┌─ Extracted entries

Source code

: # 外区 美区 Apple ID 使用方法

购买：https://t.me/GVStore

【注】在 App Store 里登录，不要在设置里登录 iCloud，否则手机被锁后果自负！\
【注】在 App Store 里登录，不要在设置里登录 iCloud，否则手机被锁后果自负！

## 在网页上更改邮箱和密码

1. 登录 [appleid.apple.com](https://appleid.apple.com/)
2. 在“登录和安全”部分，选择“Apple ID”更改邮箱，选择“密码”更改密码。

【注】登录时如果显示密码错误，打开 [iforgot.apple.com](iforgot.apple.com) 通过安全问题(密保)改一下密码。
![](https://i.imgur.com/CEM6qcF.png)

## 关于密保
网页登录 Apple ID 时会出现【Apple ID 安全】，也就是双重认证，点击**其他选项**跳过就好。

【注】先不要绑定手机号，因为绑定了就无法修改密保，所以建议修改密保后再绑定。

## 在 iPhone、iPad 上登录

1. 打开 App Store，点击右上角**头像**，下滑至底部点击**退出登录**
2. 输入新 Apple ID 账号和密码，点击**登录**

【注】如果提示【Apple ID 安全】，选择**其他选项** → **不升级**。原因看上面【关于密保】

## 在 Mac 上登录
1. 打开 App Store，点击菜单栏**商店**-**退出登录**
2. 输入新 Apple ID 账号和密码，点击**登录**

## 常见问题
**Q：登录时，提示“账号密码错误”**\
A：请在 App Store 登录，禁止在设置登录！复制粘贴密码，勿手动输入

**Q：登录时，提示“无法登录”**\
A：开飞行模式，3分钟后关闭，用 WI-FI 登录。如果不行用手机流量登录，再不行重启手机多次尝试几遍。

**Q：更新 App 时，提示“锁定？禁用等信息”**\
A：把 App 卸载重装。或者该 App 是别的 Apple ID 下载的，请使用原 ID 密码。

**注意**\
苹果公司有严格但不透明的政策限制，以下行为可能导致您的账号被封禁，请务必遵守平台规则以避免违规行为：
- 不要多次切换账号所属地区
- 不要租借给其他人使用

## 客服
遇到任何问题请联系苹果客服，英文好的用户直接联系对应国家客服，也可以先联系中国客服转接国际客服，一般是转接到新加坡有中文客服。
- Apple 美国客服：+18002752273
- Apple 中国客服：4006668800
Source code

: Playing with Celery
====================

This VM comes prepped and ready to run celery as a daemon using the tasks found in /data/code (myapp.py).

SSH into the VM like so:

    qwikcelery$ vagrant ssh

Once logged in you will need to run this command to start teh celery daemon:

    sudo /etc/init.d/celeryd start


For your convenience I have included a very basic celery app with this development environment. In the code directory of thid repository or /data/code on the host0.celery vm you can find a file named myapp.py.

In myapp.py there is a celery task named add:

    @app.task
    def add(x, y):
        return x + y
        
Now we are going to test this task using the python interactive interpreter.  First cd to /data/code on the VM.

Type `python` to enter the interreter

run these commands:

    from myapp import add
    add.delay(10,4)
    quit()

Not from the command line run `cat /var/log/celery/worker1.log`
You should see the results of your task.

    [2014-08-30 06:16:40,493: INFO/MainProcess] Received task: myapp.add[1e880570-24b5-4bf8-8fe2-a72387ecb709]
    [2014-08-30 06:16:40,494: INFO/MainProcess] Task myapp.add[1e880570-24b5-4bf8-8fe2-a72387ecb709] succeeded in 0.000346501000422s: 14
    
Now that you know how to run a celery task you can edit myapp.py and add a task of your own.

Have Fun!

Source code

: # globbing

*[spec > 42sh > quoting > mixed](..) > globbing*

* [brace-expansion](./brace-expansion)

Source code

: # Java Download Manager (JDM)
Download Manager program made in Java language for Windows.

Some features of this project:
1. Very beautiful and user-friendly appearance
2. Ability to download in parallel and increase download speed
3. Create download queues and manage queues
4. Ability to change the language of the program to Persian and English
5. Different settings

└─

◆ Task instructions: Only the lines from the beginning of the entries through the line bearing "## 在 iPhone、iPad 上登录" should be returned, each exactly as written.

◆ Response box:
Source code

: # 外区 美区 Apple ID 使用方法

购买：https://t.me/GVStore

【注】在 App Store 里登录，不要在设置里登录 iCloud，否则手机被锁后果自负！\
【注】在 App Store 里登录，不要在设置里登录 iCloud，否则手机被锁后果自负！

## 在网页上更改邮箱和密码

1. 登录 [appleid.apple.com](https://appleid.apple.com/)
2. 在“登录和安全”部分，选择“Apple ID”更改邮箱，选择“密码”更改密码。

【注】登录时如果显示密码错误，打开 [iforgot.apple.com](iforgot.apple.com) 通过安全问题(密保)改一下密码。
![](https://i.imgur.com/CEM6qcF.png)

## 关于密保
网页登录 Apple ID 时会出现【Apple ID 安全】，也就是双重认证，点击**其他选项**跳过就好。

【注】先不要绑定手机号，因为绑定了就无法修改密保，所以建议修改密保后再绑定。

## 在 iPhone、iPad 上登录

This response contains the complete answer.